Y en la noche del 22 de noviembre de 1955, cuando para Perón transcurría la parte panameña de su exilio, se inició una secuencia verdaderamente siniestra.

El coronel Carlos Eugenio Moori Koenig, jefe del Servicio de Información del Ejército, entró al edificio de Azoprado secundado por un grupo de hombres con ametralladoras y robó el cuerpo de Eva Perón.

Lo puso en un ataúd común, en la caja de un furgón de florería.

El camión quedó estacionado en una calle y apareció una pequeña ofrenda con unas flores y una vela. Esos homenajes se repitieron.

Versiones sostienen que uno de los integrantes de la escuadra, Antonio Arandia, se ofreció para esconder el cuerpo en su propia casa, en la avenida General Paz al 500. Que lo depositaron en el altillo y que del pavor Arandia dormía con una pistola debajo de la almohada. Una noche escuchó ruidos y sospechando que era un comando peronista que venía a recuperar el cuerpo, terminó matando de un balazo a su mujer embarazada.

Moori Koenig entonces llevó el cuerpo de Eva a su despacho, en Viamonte y Callao, el mismo edificio donde años después la última dictadura organizó las acciones del Terrorismo de Estado. Según la reconstrucción del historiador Joseph A. Page en la biografía Perón, el cadáver estaba embalado en un cajón con el cartel “equipo de radio”.

Moori Koenig solía mostrárselo a quienes lo visitaban en su oficina. María Luisa Bemberg, la cineasta, fue una de las personas que lo vio. Horrorizada, se lo comentó al capitán de navío Francisco “Paco” Manrique, que era su amigo. Así se enteró Aramburu, quien, dicen, estaba convencido de que el cadáver había sido enterrado en alguna parte.

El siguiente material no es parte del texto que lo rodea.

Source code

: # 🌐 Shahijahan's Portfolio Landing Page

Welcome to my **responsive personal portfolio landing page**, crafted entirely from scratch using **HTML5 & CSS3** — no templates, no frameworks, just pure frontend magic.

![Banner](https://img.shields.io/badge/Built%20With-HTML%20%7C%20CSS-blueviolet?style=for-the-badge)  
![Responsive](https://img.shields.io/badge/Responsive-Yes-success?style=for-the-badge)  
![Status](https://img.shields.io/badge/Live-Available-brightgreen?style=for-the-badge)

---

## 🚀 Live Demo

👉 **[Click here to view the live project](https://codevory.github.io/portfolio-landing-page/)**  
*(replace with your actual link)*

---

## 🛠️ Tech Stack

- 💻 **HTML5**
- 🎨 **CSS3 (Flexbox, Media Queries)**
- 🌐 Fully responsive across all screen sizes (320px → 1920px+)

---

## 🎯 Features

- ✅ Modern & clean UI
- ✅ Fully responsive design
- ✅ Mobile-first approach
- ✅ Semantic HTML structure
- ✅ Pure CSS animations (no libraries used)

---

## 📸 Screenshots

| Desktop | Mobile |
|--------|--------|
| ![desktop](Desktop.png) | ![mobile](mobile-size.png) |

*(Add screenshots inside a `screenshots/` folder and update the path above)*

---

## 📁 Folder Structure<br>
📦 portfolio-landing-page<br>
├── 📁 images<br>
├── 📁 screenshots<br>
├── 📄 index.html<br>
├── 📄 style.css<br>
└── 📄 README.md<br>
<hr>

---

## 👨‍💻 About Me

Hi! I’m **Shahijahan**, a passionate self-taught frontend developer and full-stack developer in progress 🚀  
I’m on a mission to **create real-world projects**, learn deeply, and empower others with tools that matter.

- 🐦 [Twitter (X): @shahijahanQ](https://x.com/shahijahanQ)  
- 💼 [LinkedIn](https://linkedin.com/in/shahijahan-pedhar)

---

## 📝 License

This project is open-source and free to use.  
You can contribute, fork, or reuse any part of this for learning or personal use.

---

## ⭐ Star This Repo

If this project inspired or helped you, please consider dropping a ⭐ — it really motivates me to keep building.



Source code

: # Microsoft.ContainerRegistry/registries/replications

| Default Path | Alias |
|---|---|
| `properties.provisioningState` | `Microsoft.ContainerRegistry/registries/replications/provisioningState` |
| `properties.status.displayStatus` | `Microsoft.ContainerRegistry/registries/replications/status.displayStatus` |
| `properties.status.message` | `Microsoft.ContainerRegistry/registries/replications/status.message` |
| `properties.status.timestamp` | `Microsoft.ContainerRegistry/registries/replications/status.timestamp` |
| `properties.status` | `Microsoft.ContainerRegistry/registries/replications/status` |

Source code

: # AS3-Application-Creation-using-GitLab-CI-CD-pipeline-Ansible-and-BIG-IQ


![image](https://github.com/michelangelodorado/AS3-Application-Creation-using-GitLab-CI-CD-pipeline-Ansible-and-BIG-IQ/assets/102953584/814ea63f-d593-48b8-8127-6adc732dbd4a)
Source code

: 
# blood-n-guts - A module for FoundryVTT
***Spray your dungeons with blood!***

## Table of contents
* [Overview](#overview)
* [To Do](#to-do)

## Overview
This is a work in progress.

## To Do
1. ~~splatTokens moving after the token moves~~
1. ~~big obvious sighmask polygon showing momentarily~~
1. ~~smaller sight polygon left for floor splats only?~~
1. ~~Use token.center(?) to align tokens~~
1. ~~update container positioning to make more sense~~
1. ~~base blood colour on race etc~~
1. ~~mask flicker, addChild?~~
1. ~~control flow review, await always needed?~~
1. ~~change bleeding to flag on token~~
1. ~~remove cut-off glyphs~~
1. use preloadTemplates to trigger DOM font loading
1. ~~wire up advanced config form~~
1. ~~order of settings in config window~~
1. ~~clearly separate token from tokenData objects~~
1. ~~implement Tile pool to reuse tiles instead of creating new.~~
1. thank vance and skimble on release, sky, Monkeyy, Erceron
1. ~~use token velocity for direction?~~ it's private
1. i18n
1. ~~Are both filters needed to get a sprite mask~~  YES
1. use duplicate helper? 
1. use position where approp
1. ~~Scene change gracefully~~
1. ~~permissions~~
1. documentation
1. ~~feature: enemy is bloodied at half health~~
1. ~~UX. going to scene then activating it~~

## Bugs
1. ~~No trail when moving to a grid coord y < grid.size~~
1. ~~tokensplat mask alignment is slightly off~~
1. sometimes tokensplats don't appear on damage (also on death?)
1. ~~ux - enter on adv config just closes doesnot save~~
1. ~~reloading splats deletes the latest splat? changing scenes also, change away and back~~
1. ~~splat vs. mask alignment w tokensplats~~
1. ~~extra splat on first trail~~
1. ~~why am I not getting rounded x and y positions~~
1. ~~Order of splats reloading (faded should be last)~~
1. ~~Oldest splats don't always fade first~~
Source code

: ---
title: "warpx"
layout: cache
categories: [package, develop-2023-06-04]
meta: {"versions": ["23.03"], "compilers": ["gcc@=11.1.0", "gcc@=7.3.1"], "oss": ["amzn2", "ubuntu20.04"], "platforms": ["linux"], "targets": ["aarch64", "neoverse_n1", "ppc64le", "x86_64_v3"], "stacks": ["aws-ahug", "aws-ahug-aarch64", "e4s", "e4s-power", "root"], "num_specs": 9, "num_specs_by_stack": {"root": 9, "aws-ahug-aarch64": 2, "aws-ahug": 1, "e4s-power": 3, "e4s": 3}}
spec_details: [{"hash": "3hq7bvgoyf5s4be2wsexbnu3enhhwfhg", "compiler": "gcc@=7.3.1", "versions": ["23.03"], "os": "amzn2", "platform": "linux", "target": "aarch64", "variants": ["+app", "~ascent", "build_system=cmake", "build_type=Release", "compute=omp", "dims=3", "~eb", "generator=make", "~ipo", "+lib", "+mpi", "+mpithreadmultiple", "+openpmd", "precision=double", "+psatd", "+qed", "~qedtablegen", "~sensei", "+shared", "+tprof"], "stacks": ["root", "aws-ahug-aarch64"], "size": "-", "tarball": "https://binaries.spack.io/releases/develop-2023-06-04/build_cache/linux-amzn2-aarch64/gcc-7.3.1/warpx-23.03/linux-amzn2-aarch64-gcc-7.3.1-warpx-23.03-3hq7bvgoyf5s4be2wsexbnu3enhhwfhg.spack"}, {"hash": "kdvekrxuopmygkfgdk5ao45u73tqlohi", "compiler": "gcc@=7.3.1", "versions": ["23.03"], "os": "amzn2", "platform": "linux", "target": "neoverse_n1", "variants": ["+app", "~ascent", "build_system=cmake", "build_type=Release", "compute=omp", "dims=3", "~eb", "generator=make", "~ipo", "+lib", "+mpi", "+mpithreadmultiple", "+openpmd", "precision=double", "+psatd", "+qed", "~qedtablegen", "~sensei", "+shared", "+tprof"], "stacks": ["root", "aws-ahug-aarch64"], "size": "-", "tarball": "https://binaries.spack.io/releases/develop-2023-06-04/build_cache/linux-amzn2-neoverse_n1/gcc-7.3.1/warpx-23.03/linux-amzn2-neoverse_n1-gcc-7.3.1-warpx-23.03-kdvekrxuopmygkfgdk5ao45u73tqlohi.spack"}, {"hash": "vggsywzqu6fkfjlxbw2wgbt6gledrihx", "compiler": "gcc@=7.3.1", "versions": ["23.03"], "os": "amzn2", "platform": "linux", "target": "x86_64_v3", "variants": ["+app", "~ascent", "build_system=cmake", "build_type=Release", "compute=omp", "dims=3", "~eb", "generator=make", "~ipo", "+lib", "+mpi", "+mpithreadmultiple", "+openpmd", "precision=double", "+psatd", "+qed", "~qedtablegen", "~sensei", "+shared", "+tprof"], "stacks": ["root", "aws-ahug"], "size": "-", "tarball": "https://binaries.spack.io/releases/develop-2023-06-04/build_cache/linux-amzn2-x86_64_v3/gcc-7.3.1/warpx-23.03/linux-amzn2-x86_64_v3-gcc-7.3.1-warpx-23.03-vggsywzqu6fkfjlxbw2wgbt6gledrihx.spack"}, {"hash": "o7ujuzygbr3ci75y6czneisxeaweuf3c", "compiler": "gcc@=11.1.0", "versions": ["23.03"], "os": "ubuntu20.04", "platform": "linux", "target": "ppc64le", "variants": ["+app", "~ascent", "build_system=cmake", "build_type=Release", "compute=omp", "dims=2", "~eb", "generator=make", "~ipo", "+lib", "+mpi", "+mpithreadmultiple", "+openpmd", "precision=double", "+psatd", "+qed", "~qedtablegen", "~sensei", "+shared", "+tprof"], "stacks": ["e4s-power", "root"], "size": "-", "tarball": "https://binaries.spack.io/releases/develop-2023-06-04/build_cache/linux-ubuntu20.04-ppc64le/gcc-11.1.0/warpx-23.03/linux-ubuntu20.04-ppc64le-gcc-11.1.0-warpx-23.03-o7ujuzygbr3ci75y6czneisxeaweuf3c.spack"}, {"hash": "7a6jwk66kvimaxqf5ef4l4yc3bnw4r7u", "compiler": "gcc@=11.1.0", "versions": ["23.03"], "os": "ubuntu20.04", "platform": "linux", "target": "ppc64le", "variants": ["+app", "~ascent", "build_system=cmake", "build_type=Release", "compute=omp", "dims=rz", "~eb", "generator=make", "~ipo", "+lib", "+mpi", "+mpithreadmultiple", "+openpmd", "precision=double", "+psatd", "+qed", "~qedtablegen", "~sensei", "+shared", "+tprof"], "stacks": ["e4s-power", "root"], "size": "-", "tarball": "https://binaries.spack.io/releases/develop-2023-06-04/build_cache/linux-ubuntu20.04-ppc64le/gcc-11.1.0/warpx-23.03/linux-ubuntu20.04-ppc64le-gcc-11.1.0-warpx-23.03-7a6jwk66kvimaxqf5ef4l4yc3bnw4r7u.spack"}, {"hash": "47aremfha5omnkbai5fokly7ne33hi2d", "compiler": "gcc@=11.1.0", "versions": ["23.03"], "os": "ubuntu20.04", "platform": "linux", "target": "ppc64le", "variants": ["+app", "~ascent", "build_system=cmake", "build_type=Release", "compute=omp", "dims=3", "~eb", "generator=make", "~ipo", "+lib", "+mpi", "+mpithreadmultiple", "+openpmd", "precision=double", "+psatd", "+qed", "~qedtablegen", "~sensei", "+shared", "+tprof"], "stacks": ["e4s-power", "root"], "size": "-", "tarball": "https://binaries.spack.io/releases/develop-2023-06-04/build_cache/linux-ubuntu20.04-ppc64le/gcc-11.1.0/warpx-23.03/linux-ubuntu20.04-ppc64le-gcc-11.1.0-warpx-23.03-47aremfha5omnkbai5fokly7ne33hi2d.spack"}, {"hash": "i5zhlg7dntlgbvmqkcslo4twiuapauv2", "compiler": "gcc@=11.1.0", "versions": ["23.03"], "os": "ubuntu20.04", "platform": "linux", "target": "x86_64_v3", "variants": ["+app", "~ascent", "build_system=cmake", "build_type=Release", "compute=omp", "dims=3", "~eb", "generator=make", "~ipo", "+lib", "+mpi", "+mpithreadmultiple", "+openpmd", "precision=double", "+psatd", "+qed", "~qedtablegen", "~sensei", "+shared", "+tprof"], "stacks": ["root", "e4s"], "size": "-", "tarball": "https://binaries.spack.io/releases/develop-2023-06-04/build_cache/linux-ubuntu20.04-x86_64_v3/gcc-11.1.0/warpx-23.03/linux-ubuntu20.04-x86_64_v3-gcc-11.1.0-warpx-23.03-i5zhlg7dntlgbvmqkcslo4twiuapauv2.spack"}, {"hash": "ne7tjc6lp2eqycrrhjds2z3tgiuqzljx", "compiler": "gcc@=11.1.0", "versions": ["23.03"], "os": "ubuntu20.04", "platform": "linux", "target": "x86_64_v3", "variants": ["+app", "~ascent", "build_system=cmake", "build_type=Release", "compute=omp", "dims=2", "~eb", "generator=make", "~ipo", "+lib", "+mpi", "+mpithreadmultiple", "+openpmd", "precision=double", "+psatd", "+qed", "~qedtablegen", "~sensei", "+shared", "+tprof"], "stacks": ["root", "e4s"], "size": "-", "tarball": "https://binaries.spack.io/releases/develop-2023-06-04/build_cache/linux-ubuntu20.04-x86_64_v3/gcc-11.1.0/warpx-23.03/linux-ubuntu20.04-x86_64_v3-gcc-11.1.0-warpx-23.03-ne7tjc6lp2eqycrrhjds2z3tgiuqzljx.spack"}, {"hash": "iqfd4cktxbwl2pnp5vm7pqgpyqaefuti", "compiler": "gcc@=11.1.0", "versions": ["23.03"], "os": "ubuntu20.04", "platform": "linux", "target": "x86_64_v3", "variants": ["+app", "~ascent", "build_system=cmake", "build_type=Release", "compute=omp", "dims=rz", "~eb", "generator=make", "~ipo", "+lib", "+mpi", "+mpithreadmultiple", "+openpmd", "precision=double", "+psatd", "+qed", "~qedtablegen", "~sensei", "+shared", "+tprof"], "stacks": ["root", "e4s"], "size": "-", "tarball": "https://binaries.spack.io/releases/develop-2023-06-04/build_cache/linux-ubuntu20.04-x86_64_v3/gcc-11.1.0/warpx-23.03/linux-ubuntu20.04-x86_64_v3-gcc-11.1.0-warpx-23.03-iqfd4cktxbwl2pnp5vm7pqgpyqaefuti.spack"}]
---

El coronel que había robado el cuerpo fue apartado de su cargo y reemplazado por su par Héctor Cabanillas. La instrucción fue que, ahora sí, debían darle “cristiana sepultura”, pero no podía ser en un lugar accesible, para no motivar las peregrinaciones. El peronismo debía ser “borrado” y ese cuerpo, escondido.

Cabanillas entonces organizó el «operativo traslado«. Con el nombre falso de María Maggi de Magistris, una supuesta inmigrante italiana, Eva Perón fue sepultada en el cementerio de Musocco, en Milán, Italia, donde permaneció durante 14 años.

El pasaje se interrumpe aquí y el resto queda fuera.